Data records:
┌──

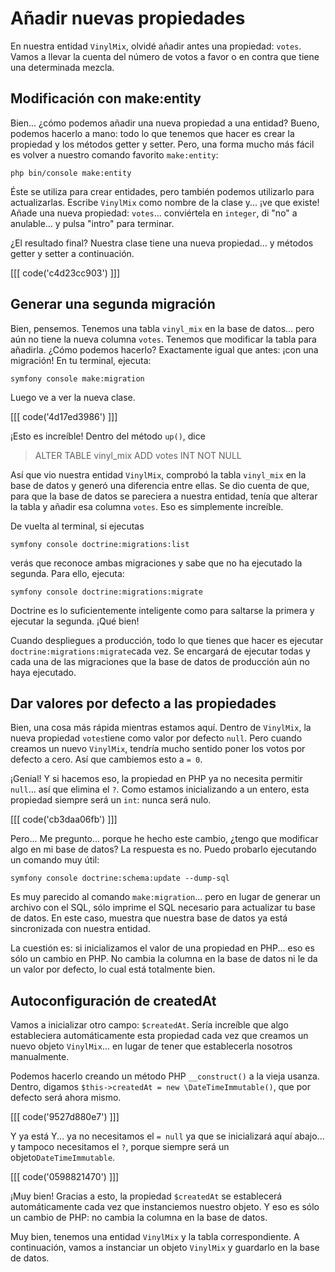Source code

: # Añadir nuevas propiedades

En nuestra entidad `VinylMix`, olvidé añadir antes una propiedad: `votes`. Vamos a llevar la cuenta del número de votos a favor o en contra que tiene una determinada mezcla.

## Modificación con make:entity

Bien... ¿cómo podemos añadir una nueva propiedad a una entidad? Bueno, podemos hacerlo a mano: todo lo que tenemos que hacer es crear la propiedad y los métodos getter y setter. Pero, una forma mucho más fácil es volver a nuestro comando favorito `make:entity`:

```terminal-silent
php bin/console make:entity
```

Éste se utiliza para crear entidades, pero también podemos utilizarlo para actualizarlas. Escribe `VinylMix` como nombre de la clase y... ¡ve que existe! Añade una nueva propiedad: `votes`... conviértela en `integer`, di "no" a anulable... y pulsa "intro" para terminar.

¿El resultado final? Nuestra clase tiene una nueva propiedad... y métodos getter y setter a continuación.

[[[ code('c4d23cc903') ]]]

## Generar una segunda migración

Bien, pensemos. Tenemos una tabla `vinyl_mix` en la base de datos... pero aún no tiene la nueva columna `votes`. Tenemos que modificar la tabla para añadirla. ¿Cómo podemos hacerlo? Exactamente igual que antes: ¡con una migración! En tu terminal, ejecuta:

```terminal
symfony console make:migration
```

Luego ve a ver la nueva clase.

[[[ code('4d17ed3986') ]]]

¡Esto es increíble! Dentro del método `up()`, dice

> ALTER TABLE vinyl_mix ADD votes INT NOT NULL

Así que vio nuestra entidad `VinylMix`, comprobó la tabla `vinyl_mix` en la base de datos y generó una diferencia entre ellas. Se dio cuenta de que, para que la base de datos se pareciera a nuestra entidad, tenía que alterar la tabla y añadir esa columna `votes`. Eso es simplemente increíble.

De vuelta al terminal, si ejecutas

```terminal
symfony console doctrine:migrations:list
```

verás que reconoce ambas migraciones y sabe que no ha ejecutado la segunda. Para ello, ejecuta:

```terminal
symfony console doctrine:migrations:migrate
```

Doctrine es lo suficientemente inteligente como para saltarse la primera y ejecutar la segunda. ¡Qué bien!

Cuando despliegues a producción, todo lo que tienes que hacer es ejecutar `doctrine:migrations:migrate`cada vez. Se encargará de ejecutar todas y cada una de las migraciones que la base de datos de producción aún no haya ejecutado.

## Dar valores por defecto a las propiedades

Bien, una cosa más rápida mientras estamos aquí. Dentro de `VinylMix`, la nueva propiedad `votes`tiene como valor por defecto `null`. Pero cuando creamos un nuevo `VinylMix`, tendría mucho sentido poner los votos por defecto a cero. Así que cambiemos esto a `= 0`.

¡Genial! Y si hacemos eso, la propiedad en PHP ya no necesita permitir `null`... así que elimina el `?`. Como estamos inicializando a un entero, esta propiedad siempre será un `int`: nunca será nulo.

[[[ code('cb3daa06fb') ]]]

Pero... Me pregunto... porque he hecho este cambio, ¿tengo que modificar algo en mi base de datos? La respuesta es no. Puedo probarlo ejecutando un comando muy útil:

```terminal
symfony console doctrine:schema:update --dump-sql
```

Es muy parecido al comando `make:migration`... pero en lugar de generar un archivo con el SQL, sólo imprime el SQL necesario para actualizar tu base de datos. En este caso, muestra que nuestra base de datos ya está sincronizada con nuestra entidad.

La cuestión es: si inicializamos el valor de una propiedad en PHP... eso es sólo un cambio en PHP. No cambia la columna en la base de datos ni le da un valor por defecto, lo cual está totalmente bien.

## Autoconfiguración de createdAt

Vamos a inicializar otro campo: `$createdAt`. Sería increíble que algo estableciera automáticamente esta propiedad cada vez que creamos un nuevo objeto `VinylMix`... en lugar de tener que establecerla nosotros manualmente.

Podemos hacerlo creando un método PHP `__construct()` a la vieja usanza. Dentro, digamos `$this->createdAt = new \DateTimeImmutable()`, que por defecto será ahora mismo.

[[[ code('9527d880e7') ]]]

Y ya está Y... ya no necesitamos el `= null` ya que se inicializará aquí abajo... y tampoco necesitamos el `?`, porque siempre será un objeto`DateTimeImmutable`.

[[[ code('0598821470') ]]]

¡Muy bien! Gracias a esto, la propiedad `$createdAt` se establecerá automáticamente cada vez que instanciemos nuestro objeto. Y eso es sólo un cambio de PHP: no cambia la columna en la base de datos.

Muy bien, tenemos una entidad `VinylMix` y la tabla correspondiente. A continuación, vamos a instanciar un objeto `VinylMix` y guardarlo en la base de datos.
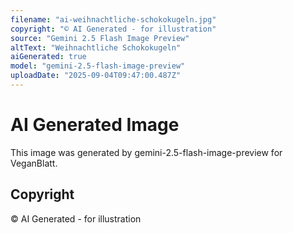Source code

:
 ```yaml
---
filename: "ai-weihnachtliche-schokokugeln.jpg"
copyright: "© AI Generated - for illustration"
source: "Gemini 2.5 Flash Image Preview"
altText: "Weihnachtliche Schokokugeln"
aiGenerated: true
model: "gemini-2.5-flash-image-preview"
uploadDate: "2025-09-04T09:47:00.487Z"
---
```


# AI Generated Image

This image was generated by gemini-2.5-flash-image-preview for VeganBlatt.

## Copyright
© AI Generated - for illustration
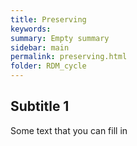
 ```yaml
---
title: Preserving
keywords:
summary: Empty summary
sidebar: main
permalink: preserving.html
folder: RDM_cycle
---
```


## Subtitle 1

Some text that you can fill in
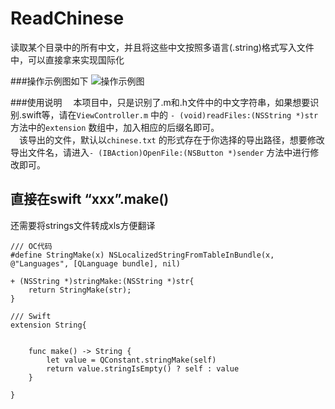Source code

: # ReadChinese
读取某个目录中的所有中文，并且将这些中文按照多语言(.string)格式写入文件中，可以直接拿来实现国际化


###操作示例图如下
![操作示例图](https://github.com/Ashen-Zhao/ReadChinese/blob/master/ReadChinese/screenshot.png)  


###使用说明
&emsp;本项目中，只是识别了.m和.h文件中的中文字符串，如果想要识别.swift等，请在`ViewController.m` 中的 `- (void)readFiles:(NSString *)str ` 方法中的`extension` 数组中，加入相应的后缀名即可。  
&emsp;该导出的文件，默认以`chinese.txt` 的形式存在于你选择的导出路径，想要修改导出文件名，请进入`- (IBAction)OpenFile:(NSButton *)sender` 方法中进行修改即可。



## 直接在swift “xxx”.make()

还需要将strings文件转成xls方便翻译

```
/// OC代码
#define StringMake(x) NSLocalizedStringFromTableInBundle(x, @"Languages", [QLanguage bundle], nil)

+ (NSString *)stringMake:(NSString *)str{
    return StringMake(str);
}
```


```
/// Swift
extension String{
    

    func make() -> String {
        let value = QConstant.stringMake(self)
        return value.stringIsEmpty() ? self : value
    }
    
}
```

└──

[WHAT TO PRODUCE]
From the data above, reproduce word for word the lines running from the line with "Luego ve a ver la nueva clase." to the line with "Cuando despliegues a", ends included.

[TASK RESULT]
Luego ve a ver la nueva clase.

[[[ code('4d17ed3986') ]]]

¡Esto es increíble! Dentro del método `up()`, dice

> ALTER TABLE vinyl_mix ADD votes INT NOT NULL

Así que vio nuestra entidad `VinylMix`, comprobó la tabla `vinyl_mix` en la base de datos y generó una diferencia entre ellas. Se dio cuenta de que, para que la base de datos se pareciera a nuestra entidad, tenía que alterar la tabla y añadir esa columna `votes`. Eso es simplemente increíble.

De vuelta al terminal, si ejecutas

```terminal
symfony console doctrine:migrations:list
```

verás que reconoce ambas migraciones y sabe que no ha ejecutado la segunda. Para ello, ejecuta:

```terminal
symfony console doctrine:migrations:migrate
```

Doctrine es lo suficientemente inteligente como para saltarse la primera y ejecutar la segunda. ¡Qué bien!

Cuando despliegues a producción, todo lo que tienes que hacer es ejecutar `doctrine:migrations:migrate`cada vez. Se encargará de ejecutar todas y cada una de las migraciones que la base de datos de producción aún no haya ejecutado.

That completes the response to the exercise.